A couple hours later we’re beaming over mid-ride beers at the Thornhill Neighborhood Pub with the rest of the crew. “Terrace is like Vancouver, but there are no crowds,” Wilkes says. “And it’s a super-young community. It’s all 20- and 30-something year olds.”

Indeed, Terrace is historically a bit different than other northern towns; a bit more like Alaska, it got in on tourism years earlier than its compatriots. Terrace is large enough to support a mix of local industries, which translates to permanent, professional jobs, and has a reliable airport. The local ski hill, Shames, is known to the larger action sports world. The biking isn’t—yet.

After lunch, we shuttle Copper Mountain, with its steeper North Shore-style trails and loam. Considering the town’s potential for young professionals, I ask Wilkes if TORCA has goals beyond just servicing local riders.

“These are community resources for attracting the kind of people we want to live here,” he explains. “A big challenge for companies is getting people to want to move. We’re trying to get [the trails] set up so it’s friendly for people to visit, so if you come, you’d say, ‘I do want to be here.’”

Smithers lies at the opening of the Bulkley Valley, on the edge of the Babine Mountains and the Interior Plateau. It’s fantastically pastoral, and the area’s vibrant green terrain pops against the pockets of snow still clinging to the highest peaks. Horses are everywhere, adding to the rural feel.

Built in Bavarian style, Smithers is a 5,400-person government town—most of the government offices for the Regional District of Bulkley-Nechako are based here. It’s fitting, then, that our local hookup is Ben Heemskerk, of Recreation Sites and Trails BC. He generously drives us from Driftwood Creek in Babine Mountains Provincial Park to our first trail: the 16.5-mile route from Cronin Pass to Highland Mountain.

Dave Percy, owner of C.O.B. Bike Shop, and Matthew Killback join us, and we’re soon climbing an old road from the Silverking and Cronin mines. The last shipment of ore from the mines was shipped in 1939, yet the road lives on as another decommissioned legacy of the area’s boom-and-bust history.

 

As we reach the alpine vistas on Cronin Pass, the weather changes to sleet and we’ve got more than 5,000 feet to descend. Percy leads down the steep switchbacks until we see smoke. Someone has a fire going in the Joe L’Orsa cabin, an open backcountry shelter operated by the provincial park.

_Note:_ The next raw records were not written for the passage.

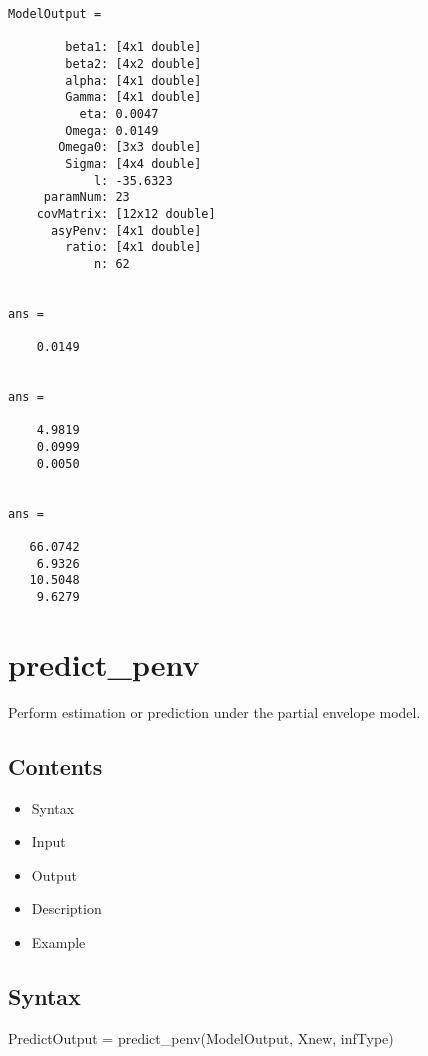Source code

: \documentclass[a4paper,11pt,openany]{memoir}
\begin{document}
        \color{lightgray}\ttfamily \begin{verbatim}
ModelOutput = 

        beta1: [4x1 double]
        beta2: [4x2 double]
        alpha: [4x1 double]
        Gamma: [4x1 double]
          eta: 0.0047
        Omega: 0.0149
       Omega0: [3x3 double]
        Sigma: [4x4 double]
            l: -35.6323
     paramNum: 23
    covMatrix: [12x12 double]
      asyPenv: [4x1 double]
        ratio: [4x1 double]
            n: 62


ans =

    0.0149


ans =

    4.9819
    0.0999
    0.0050


ans =

   66.0742
    6.9326
   10.5048
    9.6279

\end{verbatim} \rmfamily
\color{black}

\newpage

\rmfamily
\color{black}\section{predict\_penv}

\begin{par}
Perform estimation or prediction under the partial envelope model.
\end{par} \vspace{1em}

\subsection*{Contents}

\begin{itemize}
\setlength{\itemsep}{-1ex}
   \item Syntax
   \item Input
   \item Output
   \item Description
   \item Example
\end{itemize}


\subsection*{Syntax}

\begin{par}
PredictOutput = predict\_penv(ModelOutput, Xnew, infType)
\end{par} \vspace{1em}
\end{document}
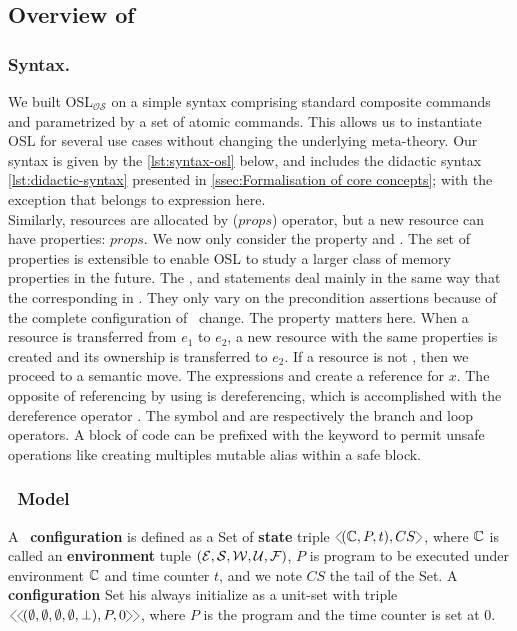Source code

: \subsection{Overview of \oslos }

\subsubsection{Syntax.}

We built OSL$_{\mathcal{OS}}$ on a simple syntax comprising standard composite commands and parametrized by a set of atomic commands. This allows us to instantiate OSL for several use cases without changing the underlying meta-theory. Our syntax  is given by the \autoref{lst:syntax-osl} below, and includes the didactic syntax \autoref{lst:didactic-syntax} presented in \autoref{ssec:Formalisation of core concepts}; with the exception that  belongs to expression here. \\ 



Similarly, resources are allocated by ($props$) operator, but a new resource can have properties: $props$. We now only consider the property  and .
The set of properties is extensible to enable OSL to study a larger class of memory properties in the future.
The ,  and  statements deal mainly in the same way that the corresponding in \osld.
They only vary on the precondition assertions because of the complete configuration of \oslos~change.  
The property  matters here. When a  resource  is transferred  from $e_1$ to $e_2$, a new resource with the same properties is created and its ownership is transferred to $e_2$.
If a resource is not , then we proceed to a semantic move.
The expressions  and  create a reference for $x$.
The opposite of referencing by using \term{\&}  is dereferencing, which is accomplished with the dereference operator \term{$\star$}.
The symbol  and \term{!} are respectively the branch and loop operators.
A block of code can be prefixed with the  keyword to permit unsafe operations like creating multiples mutable alias within a safe block.
\subsubsection{\oslos~Model}

\begin{definition}
    A \oslos~\textbf{configuration} is defined as a Set of \textbf{state} triple $\cfg{ (\confosl, P, t), CS }$, where $\mathbb{C}$ is called an \textbf{environment} tuple $(\mathcal{E},\mathcal{S},\mathcal{W}, \mathcal{U}, \mathcal{F})$, $P$ is program to be executed under environment $\mathbb{C}$ and time counter $t$, and we note $CS$ the tail of the Set. A \textbf{configuration} Set his always initialize as a unit-set with triple $\cfg{ \cfg{(\emptyset,\emptyset,\emptyset, \emptyset, \bot), P, 0}}$, where $P$ is the program and the time counter is set at 0.
\end{definition}


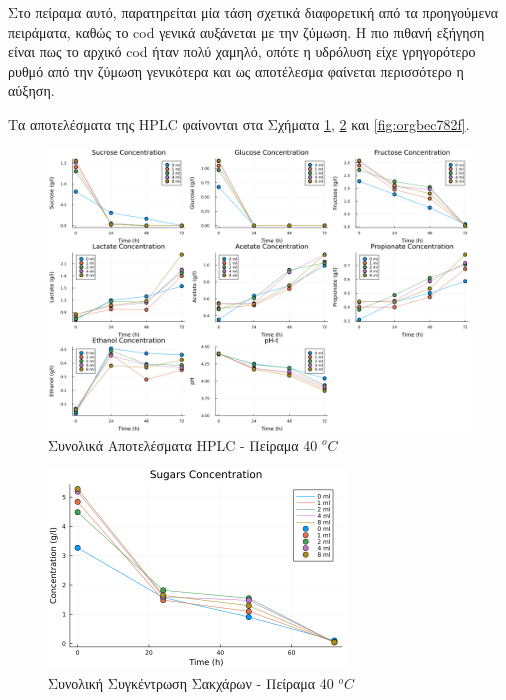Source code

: \documentclass[11pt]{report}
\begin{document}
\begin{enumerate}
Στο πείραμα αυτό, παρατηρείται μία τάση σχετικά διαφορετική από τα προηγούμενα πειράματα, καθώς το \acrshort{cod} γενικά αυξάνεται με την ζύμωση. Η πιο πιθανή εξήγηση είναι πως το αρχικό \acrshort{cod} ήταν πολύ χαμηλό, οπότε η υδρόλυση είχε γρηγορότερο ρυθμό από την ζύμωση γενικότερα και ως αποτέλεσμα φαίνεται περισσότερο η αύξηση.

Τα αποτελέσματα της HPLC φαίνονται στα Σχήματα \ref{fig:org5f51c4f}, \ref{fig:org9f90ad5} και \ref{fig:orgbec782f}.

\begin{figure}[htbp]
\centering
\includegraphics[width=.9\linewidth]{../plots/28_11/final_scatter_28_11.png}
\caption{\label{fig:org5f51c4f}Συνολικά Αποτελέσματα HPLC - Πείραμα 40 \(^oC\)}
\end{figure}

\begin{figure}[htbp]
\centering
\includegraphics[width=300px]{../plots/28_11/sugars_conc_scatter_28_11.png}
\caption{\label{fig:org9f90ad5}Συνολική Συγκέντρωση Σακχάρων - Πείραμα 40 \(^oC\)}
\end{figure}


\end{enumerate}
\end{document}
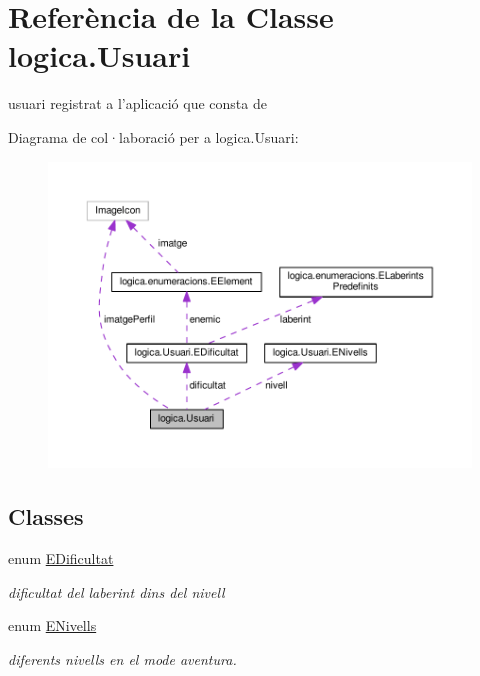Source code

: \hypertarget{classlogica_1_1_usuari}{\section{Referència de la Classe logica.\+Usuari}
\label{classlogica_1_1_usuari}
}


usuari registrat a l'aplicació que consta de  




Diagrama de col·laboració per a logica.\+Usuari\+:
\nopagebreak
\begin{figure}[H]
\begin{center}
\leavevmode
\includegraphics[width=350pt]{classlogica_1_1_usuari__coll__graph}
\end{center}
\end{figure}
\subsection*{Classes}
\begin{DoxyCompactItemize}
\item 
enum \hyperlink{enumlogica_1_1_usuari_1_1_e_dificultat}{E\+Dificultat}
\begin{DoxyCompactList}\small\item\em dificultat del laberint dins del nivell \end{DoxyCompactList}\item 
enum \hyperlink{enumlogica_1_1_usuari_1_1_e_nivells}{E\+Nivells}
\begin{DoxyCompactList}\small\item\em diferents nivells en el mode aventura. \end{DoxyCompactList}\end{DoxyCompactItemize}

A family on horseback welcomes us to the majestic refuge. The place is timber framed, two stories high and has three bedrooms with bunks. None of us can believe it’s free to stay here. After everybody’s warm again, we blast the old road all the way back to Driftwood Creek and finish with a high-speed puddle fight, giggling like we just stole a rainbow.

For dinner we’re treated to a feast at the Alpenhorn Bistro by the mayor of Smithers himself—Taylor Bachrach. He’s a huge advocate of cycling and is nicknamed Mayor Bike Rack for installing them all over town. In the aftermath of the drinks, we’re happy for our hotel rooms.

The next day brings more laps in the Bluff recreation area with Killback and local Kirk Normand. These trails are new, flowy and fast. Hudson Bay Mountain, Smithers’ ski hill, offers up the techy Piper Cross and Piper Down—the latter named for a plane that crashed in the ’60s and now has a gap built over it.

By overwhelming consensus, the gem of Smithers is Backdoor, a 5,000-foot descent accessed by a short climb up the ski hill itself. It goes from high-speed rocky downhill into a cascading waterfall of skinnies, then turns to smooth packed dirt with arcing corners, before finishing in a loamy forest right back in town.

Back at C.O.B. Bike Shop, we all fawn over our experience as Percy talks about Smithers’ struggle to shine awareness on their trails. Ironically, the problem isn’t drawing visiting riders. It’s the riders that can access trails via their backdoor. “After we developed our network, there was a lot of talk about marketing to outsiders,” Percy says. “But we have to let people in town know first. We need to get local support.”

In that light, Smithers has a “Sprockids” mountain bike program for youth that’s attended by 60 young riders. So the next generation now plays a critical role, one that has helped overcome opposition from groups resistant to the bike community.

“Some of the people that are harder to get along with have been forced to open their minds,” continues Percy, a bit triumphantly, “because the masses want riding now.”

Our first stop in Burns Lake is at the house of Pat and Patti Dube, the town’s most avid cycling ambassadors. When we arrive, the Dubes immediately hand us burgers made from a neighbour’s cow, and afterward, they offer wild huckleberry crumble for dessert. About a dozen locals are hanging out, keen to meet us and hear how the north has been. Then they’re keen to get us onto their trails.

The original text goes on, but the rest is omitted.